EXERCISE DIRECTIONS:
Because the entries hold pictures, reproduce only their words, exactly as written.

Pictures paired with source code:
▼
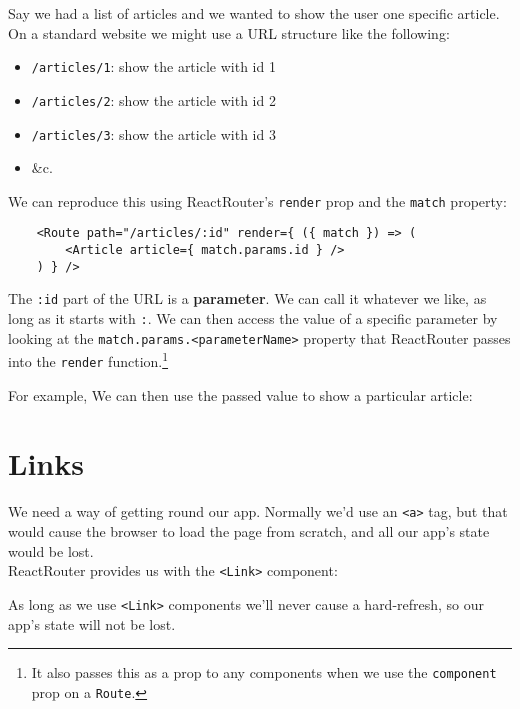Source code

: Say we had a list of articles and we wanted to show the user one specific article. On a standard website we might use a URL structure like the following:

\begin{itemize}
    \item \texttt{/articles/1}: show the article with id 1
    \item \texttt{/articles/2}: show the article with id 2
    \item \texttt{/articles/3}: show the article with id 3
    \item \&c.
\end{itemize}

We can reproduce this using ReactRouter's \texttt{render} prop and the \texttt{match} property:

\begin{verbatim}
    <Route path="/articles/:id" render={ ({ match }) => (
        <Article article={ match.params.id } />
    ) } />
\end{verbatim}

The \texttt{:id} part of the URL is a \textbf{parameter}. We can call it whatever we like, as long as it starts with \texttt{:}. We can then access the value of a specific parameter by looking at the \texttt{match.params.<parameterName>} property that ReactRouter passes into the \texttt{render} function.\footnote{It also passes this as a prop to any components when we use the \texttt{component} prop on a \texttt{Route}.}


\pagebreak


For example, We can then use the passed value to show a particular article:




\section{Links}

We need a way of getting round our app. Normally we'd use an \texttt{<a>} tag, but that would cause the browser to load the page from scratch, and all our app's state would be lost.
\\

ReactRouter provides us with the \texttt{<Link>} component:


As long as we use \texttt{<Link>} components we'll never cause a hard-refresh, so our app's state will not be lost.
\\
▲
ANSWER TO THIS TASK:
Source code

: Say we had a list of articles and we wanted to show the user one specific article. On a standard website we might use a URL structure like the following:

\begin{itemize}
    \item \texttt{/articles/1}: show the article with id 1
    \item \texttt{/articles/2}: show the article with id 2
    \item \texttt{/articles/3}: show the article with id 3
    \item \&c.
\end{itemize}

We can reproduce this using ReactRouter's \texttt{render} prop and the \texttt{match} property:

\begin{verbatim}
    <Route path="/articles/:id" render={ ({ match }) => (
        <Article article={ match.params.id } />
    ) } />
\end{verbatim}

The \texttt{:id} part of the URL is a \textbf{parameter}. We can call it whatever we like, as long as it starts with \texttt{:}. We can then access the value of a specific parameter by looking at the \texttt{match.params.<parameterName>} property that ReactRouter passes into the \texttt{render} function.\footnote{It also passes this as a prop to any components when we use the \texttt{component} prop on a \texttt{Route}.}


\pagebreak


For example, We can then use the passed value to show a particular article:




\section{Links}

We need a way of getting round our app. Normally we'd use an \texttt{<a>} tag, but that would cause the browser to load the page from scratch, and all our app's state would be lost.
\\

ReactRouter provides us with the \texttt{<Link>} component:


As long as we use \texttt{<Link>} components we'll never cause a hard-refresh, so our app's state will not be lost.
\\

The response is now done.